Directions: Write out each line of the material again, word for word.

Information provided:
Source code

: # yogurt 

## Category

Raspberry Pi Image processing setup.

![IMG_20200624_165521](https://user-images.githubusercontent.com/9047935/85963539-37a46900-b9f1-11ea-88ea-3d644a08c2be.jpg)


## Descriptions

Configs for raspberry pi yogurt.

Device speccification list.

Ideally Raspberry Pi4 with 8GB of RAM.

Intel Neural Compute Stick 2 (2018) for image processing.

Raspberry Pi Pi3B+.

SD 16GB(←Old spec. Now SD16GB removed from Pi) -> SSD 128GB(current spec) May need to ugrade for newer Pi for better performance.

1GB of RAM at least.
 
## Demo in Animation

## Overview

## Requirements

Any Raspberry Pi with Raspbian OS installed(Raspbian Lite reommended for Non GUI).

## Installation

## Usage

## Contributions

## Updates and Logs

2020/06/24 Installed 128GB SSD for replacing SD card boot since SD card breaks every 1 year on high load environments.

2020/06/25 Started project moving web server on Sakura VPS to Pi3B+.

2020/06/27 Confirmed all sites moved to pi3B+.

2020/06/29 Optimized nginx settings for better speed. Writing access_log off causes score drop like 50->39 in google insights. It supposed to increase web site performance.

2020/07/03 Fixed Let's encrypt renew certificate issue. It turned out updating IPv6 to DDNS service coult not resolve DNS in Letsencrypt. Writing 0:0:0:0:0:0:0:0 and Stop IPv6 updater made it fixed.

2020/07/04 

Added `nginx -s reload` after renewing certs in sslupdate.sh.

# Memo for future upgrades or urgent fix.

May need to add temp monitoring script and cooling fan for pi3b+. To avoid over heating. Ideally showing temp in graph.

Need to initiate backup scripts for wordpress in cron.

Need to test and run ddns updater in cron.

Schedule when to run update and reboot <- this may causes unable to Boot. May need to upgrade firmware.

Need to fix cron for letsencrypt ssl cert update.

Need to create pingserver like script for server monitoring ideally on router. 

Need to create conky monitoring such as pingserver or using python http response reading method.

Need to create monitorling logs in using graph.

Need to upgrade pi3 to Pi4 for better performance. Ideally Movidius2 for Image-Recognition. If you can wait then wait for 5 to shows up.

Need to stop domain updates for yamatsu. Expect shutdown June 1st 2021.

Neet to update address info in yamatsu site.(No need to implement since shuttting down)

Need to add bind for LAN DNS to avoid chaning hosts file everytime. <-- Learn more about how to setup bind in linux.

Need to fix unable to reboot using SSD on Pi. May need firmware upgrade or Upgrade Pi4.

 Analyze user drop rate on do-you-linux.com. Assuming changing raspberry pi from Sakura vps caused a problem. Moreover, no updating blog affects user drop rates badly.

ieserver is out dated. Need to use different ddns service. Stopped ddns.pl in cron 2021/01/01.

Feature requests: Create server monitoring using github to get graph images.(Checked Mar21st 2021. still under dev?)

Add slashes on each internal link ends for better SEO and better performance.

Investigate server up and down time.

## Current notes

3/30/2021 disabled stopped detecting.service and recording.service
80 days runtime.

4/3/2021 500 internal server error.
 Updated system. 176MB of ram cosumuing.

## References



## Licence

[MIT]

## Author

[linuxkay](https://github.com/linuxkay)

Solution:
Source code

: # yogurt 

## Category

Raspberry Pi Image processing setup.

![IMG_20200624_165521](https://user-images.githubusercontent.com/9047935/85963539-37a46900-b9f1-11ea-88ea-3d644a08c2be.jpg)


## Descriptions

Configs for raspberry pi yogurt.

Device speccification list.

Ideally Raspberry Pi4 with 8GB of RAM.

Intel Neural Compute Stick 2 (2018) for image processing.

Raspberry Pi Pi3B+.

SD 16GB(←Old spec. Now SD16GB removed from Pi) -> SSD 128GB(current spec) May need to ugrade for newer Pi for better performance.

1GB of RAM at least.
 
## Demo in Animation

## Overview

## Requirements

Any Raspberry Pi with Raspbian OS installed(Raspbian Lite reommended for Non GUI).

## Installation

## Usage

## Contributions

## Updates and Logs

2020/06/24 Installed 128GB SSD for replacing SD card boot since SD card breaks every 1 year on high load environments.

2020/06/25 Started project moving web server on Sakura VPS to Pi3B+.

2020/06/27 Confirmed all sites moved to pi3B+.

2020/06/29 Optimized nginx settings for better speed. Writing access_log off causes score drop like 50->39 in google insights. It supposed to increase web site performance.

2020/07/03 Fixed Let's encrypt renew certificate issue. It turned out updating IPv6 to DDNS service coult not resolve DNS in Letsencrypt. Writing 0:0:0:0:0:0:0:0 and Stop IPv6 updater made it fixed.

2020/07/04 

Added `nginx -s reload` after renewing certs in sslupdate.sh.

# Memo for future upgrades or urgent fix.

May need to add temp monitoring script and cooling fan for pi3b+. To avoid over heating. Ideally showing temp in graph.

Need to initiate backup scripts for wordpress in cron.

Need to test and run ddns updater in cron.

Schedule when to run update and reboot <- this may causes unable to Boot. May need to upgrade firmware.

Need to fix cron for letsencrypt ssl cert update.

Need to create pingserver like script for server monitoring ideally on router. 

Need to create conky monitoring such as pingserver or using python http response reading method.

Need to create monitorling logs in using graph.

Need to upgrade pi3 to Pi4 for better performance. Ideally Movidius2 for Image-Recognition. If you can wait then wait for 5 to shows up.

Need to stop domain updates for yamatsu. Expect shutdown June 1st 2021.

Neet to update address info in yamatsu site.(No need to implement since shuttting down)

Need to add bind for LAN DNS to avoid chaning hosts file everytime. <-- Learn more about how to setup bind in linux.

Need to fix unable to reboot using SSD on Pi. May need firmware upgrade or Upgrade Pi4.

 Analyze user drop rate on do-you-linux.com. Assuming changing raspberry pi from Sakura vps caused a problem. Moreover, no updating blog affects user drop rates badly.

ieserver is out dated. Need to use different ddns service. Stopped ddns.pl in cron 2021/01/01.

Feature requests: Create server monitoring using github to get graph images.(Checked Mar21st 2021. still under dev?)

Add slashes on each internal link ends for better SEO and better performance.

Investigate server up and down time.

## Current notes

3/30/2021 disabled stopped detecting.service and recording.service
80 days runtime.

4/3/2021 500 internal server error.
 Updated system. 176MB of ram cosumuing.

## References



## Licence

[MIT]

## Author

[linuxkay](https://github.com/linuxkay)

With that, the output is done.